> [PROVIDED RECORDS]:
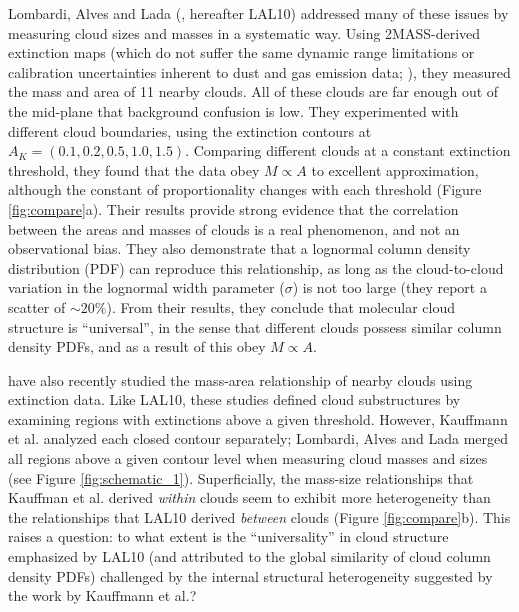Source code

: Lombardi, Alves and Lada (\citeyear{Lombardi10}, hereafter LAL10) addressed many of these issues by measuring cloud sizes and masses in a systematic way. Using 2MASS-derived \citep{2mass} extinction maps (which do not suffer the same dynamic range limitations or calibration uncertainties inherent to dust and gas emission data; \citealt{Goodman09}), they measured the mass and area of 11 nearby clouds. All of these clouds are far enough out of the mid-plane that background confusion is low. They experimented with different cloud boundaries, using the extinction contours at $A_K = (0.1, 0.2, 0.5, 1.0, 1.5)$. Comparing different clouds at a constant extinction threshold, they found that the data obey $M \propto A$ to excellent approximation, although the constant of proportionality changes with each threshold (Figure \ref{fig:compare}a). Their results provide strong evidence that the correlation between the areas and masses of clouds is a real phenomenon, and not an observational bias. They also demonstrate that a lognormal column density distribution (PDF) can reproduce this relationship, as long as the cloud-to-cloud variation in the lognormal width parameter ($\sigma$) is not too large (they report a scatter of $\sim 20\%$). From their results, they conclude that molecular cloud structure is ``universal'', in the sense that different clouds possess similar column density PDFs, and as a result of this obey $M \propto A$.

\cite{Kauffmann10a, Kauffmann10b} have also recently studied the mass-area relationship of nearby clouds using extinction data. Like LAL10, these studies defined cloud substructures by examining regions with extinctions above a given threshold. However, Kauffmann et al. analyzed each closed contour separately; Lombardi, Alves and Lada merged all regions above a given contour level when measuring cloud masses and sizes (see Figure \ref{fig:schematic_1}).  Superficially, the mass-size relationships that Kauffman et al. derived \textit{within} clouds seem to exhibit more heterogeneity than the relationships that LAL10 derived \textit{between} clouds (Figure \ref{fig:compare}b). This raises a question: to what extent is the ``universality'' in cloud structure emphasized by LAL10 (and attributed to the global similarity of cloud column density PDFs) challenged by the internal structural heterogeneity suggested by the work by Kauffmann et al.?


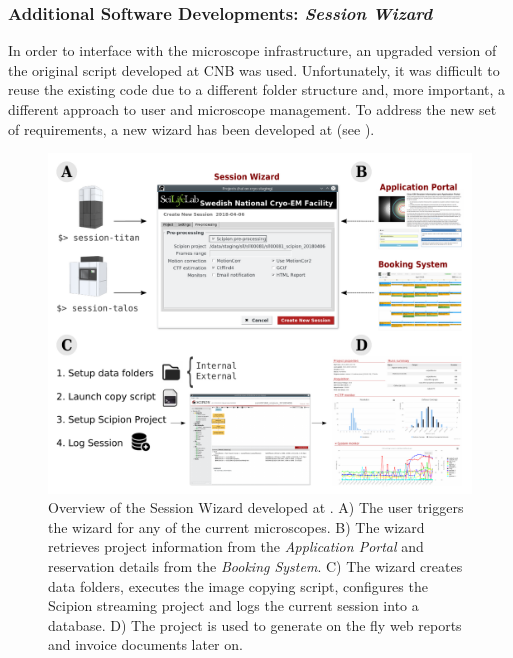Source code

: \subsubsection{Additional Software Developments: \emph{Session Wizard}}
In order to interface \scipion with the microscope infrastructure, an upgraded version of the original script developed at CNB was used. Unfortunately, it was difficult to reuse the existing code due to a different folder structure and, more important, a different approach to user and microscope management. To address the new set of requirements, a new wizard has been developed at \scilifelab (see ). %
\begin{figure}
\hspace*{-2cm}                                                           
\includegraphics[width=1.25\textwidth]{images/scilifelab.pdf}
  \caption{Overview of the Session Wizard  developed at \scilifelab. A) The user triggers the wizard for any of the current microscopes. B) The wizard retrieves project information from the \textit{Application Portal} and reservation details from the \textit{Booking System}. C) The wizard creates data folders, executes the image copying script, configures the Scipion streaming project and logs the current session into a database. D) The \scipion project is used to generate on the fly web reports and invoice documents later on.}
  \label{fig:wizard}

\end{figure}

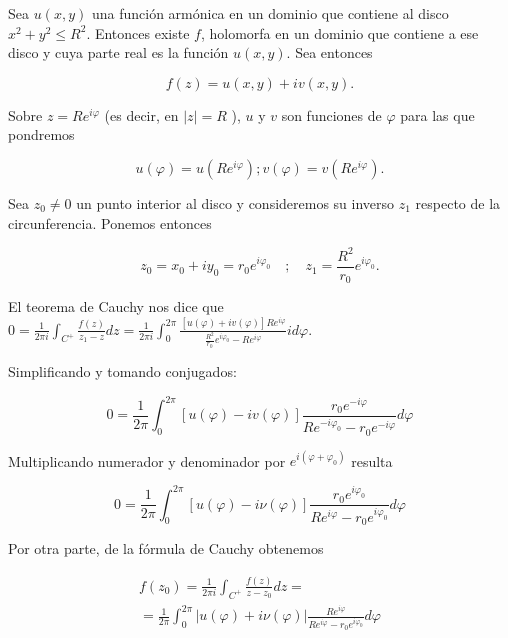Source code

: \documentclass[10pt]{article}
\theoremstyle{plain}
\theoremstyle{definition}
\theoremstyle{remark}
\begin{document}
Sea $u(x, y)$ una función armónica en un dominio que contiene al disco $x^{2}+y^{2} \leqslant R^{2}$. Entonces existe $f$, holomorfa en un dominio que contiene a ese disco y cuya parte real es la función $u(x, y)$. Sea entonces

$$
f(z)=u(x, y)+i v(x, y) .
$$

Sobre $z=R e^{i \varphi}$ (es decir, en $|z|=R$ ), $u$ y $v$ son funciones de $\varphi$ para las que pondremos


\begin{equation*}
u(\varphi)=u\left(R e^{i \varphi}\right) ; v(\varphi)=v\left(R e^{i \varphi}\right) . \tag{15-1}
\end{equation*}


Sea $z_{0} \neq 0$ un punto interior al disco y consideremos su inverso $z_{1}$ respecto de la circunferencia. Ponemos entonces


\begin{equation*}
z_{0}=x_{0}+i y_{0}=r_{0} e^{i \varphi_{0}} \quad ; \quad z_{1}=\frac{R^{2}}{r_{0}} e^{i \varphi_{0}} . \tag{15-2}
\end{equation*}


El teorema de Cauchy nos dice que\\
$0=\frac{1}{2 \pi i} \int_{C^{+}} \frac{f(z)}{z_{1}-z} d z=\frac{1}{2 \pi i} \int_{0}^{2 \pi} \frac{[u(\varphi)+i v(\varphi)] R e^{i \varphi}}{\frac{R^{2}}{r_{0}} e^{i \varphi_{0}}-R e^{i \varphi}} i d \varphi$.

Simplificando y tomando conjugados:

$$
0=\frac{1}{2 \pi} \int_{0}^{2 \pi}[u(\varphi)-i v(\varphi)] \frac{r_{0} e^{-i \varphi}}{R e^{-i \varphi_{0}}-r_{0} e^{-i \varphi}} d \varphi
$$

Multiplicando numerador y denominador por $e^{i\left(\varphi+\varphi_{0}\right)}$ resulta

$$
0=\frac{1}{2 \pi} \int_{0}^{2 \pi}[u(\varphi)-i \nu(\varphi)] \frac{r_{0} e^{i \varphi_{0}}}{R e^{i \varphi}-r_{0} e^{i \varphi_{0}}} d \varphi
$$

Por otra parte, de la fórmula de Cauchy obtenemos

$$
\begin{gathered}
f\left(z_{0}\right)=\frac{1}{2 \pi i} \int_{C^{+}} \frac{f(z)}{z-z_{0}} d z= \\
=\frac{1}{2 \pi} \int_{0}^{2 \pi}|u(\varphi)+i \nu(\varphi)| \frac{R e^{i \varphi}}{R e^{i \varphi}-r_{0} e^{i \varphi_{0}}} d \varphi
\end{gathered}
$$
\end{document}
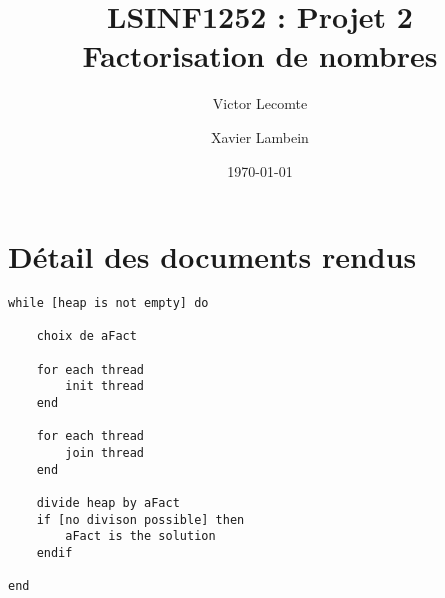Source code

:\documentclass[a4paper,12pt]{article}
\title{LSINF1252 : Projet 2 \\
       Factorisation de nombres}
\author{Victor Lecomte \and Xavier Lambein}
\date{\today}
\begin{document}
\maketitle

\section{Détail des documents rendus}

\begin{lstlisting}
while [heap is not empty] do

    choix de aFact

    for each thread
        init thread
    end

    for each thread
        join thread
    end

    divide heap by aFact
    if [no divison possible] then
        aFact is the solution
    endif

end
\end{lstlisting}
\end{document}
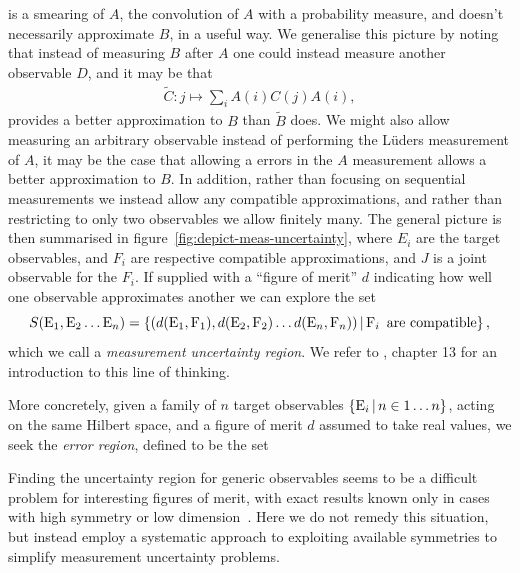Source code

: is a smearing of $A$, the convolution of $A$ with a probability measure, and doesn't necessarily approximate $B$, in a useful way. We generalise this picture by noting that instead of measuring $B$ after $A$ one could instead measure another observable $D$, and it may be that
\begin{align}
  \tilde{C}:j\mapsto \sum_i A(i)C(j)A(i),
\end{align}
provides a better approximation to $B$ than $\tilde{B}$ does. We might also allow measuring an arbitrary observable instead of performing the L\"uders measurement of $A$, it may be the case that allowing a errors in the $A$ measurement allows a better approximation to $B$. In addition, rather than focusing on sequential measurements we instead allow any compatible approximations, and rather than restricting to only two observables we allow finitely many.  The general picture is then summarised in figure~\ref{fig:depict-meas-uncertainty}, where $E_i$ are the target observables, and $F_i$ are respective compatible approximations, and $J$ is a joint observable for the $F_i$. If supplied with a ``figure of merit'' $d$ indicating how well one observable approximates another we can explore the set
\begin{equation}
  S(\operatorname{E}_1, \operatorname{E}_2\hdots \operatorname{E}_n) = \left\{(d(\operatorname{E}_1, \operatorname{F}_1), d(\operatorname{E}_2, \operatorname{F}_2)\hdots d(\operatorname{E}_n, \operatorname{F}_n))\,\middle|\,\operatorname{F}_i \text{ are compatible}\right\},
  \label{eqn:general-ur-definition}
\end{equation}
which we call a \emph{measurement uncertainty region}. We refer to  \cite{quantum-measurement-busch-et-al}, chapter 13 for an introduction to this line of thinking. 


More concretely, given a family of $n$ target observables $\left\{\operatorname{E}_i\,\middle|\,n\in1\hdots n\right\}$, acting on the same Hilbert space, and a figure of merit $d$ assumed to take real values, we seek the \emph{error region}, defined to be the set

Finding the uncertainty region for generic observables seems to be a difficult problem for interesting figures of merit, with exact results known only in cases with high symmetry or low dimension~\cites{yu-oh-qubit}{dsw-meas-ur-ang-mom}. Here we do not remedy this situation, but instead employ a systematic approach to exploiting available symmetries to simplify measurement uncertainty problems.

> [ABOUT THIS TASK]:
If a line above contains the word "documentclass", list it.

> [EXERCISE OUTPUT]:
: \documentclass[10pt]{article}
:\documentclass[a4paper,12pt]{article}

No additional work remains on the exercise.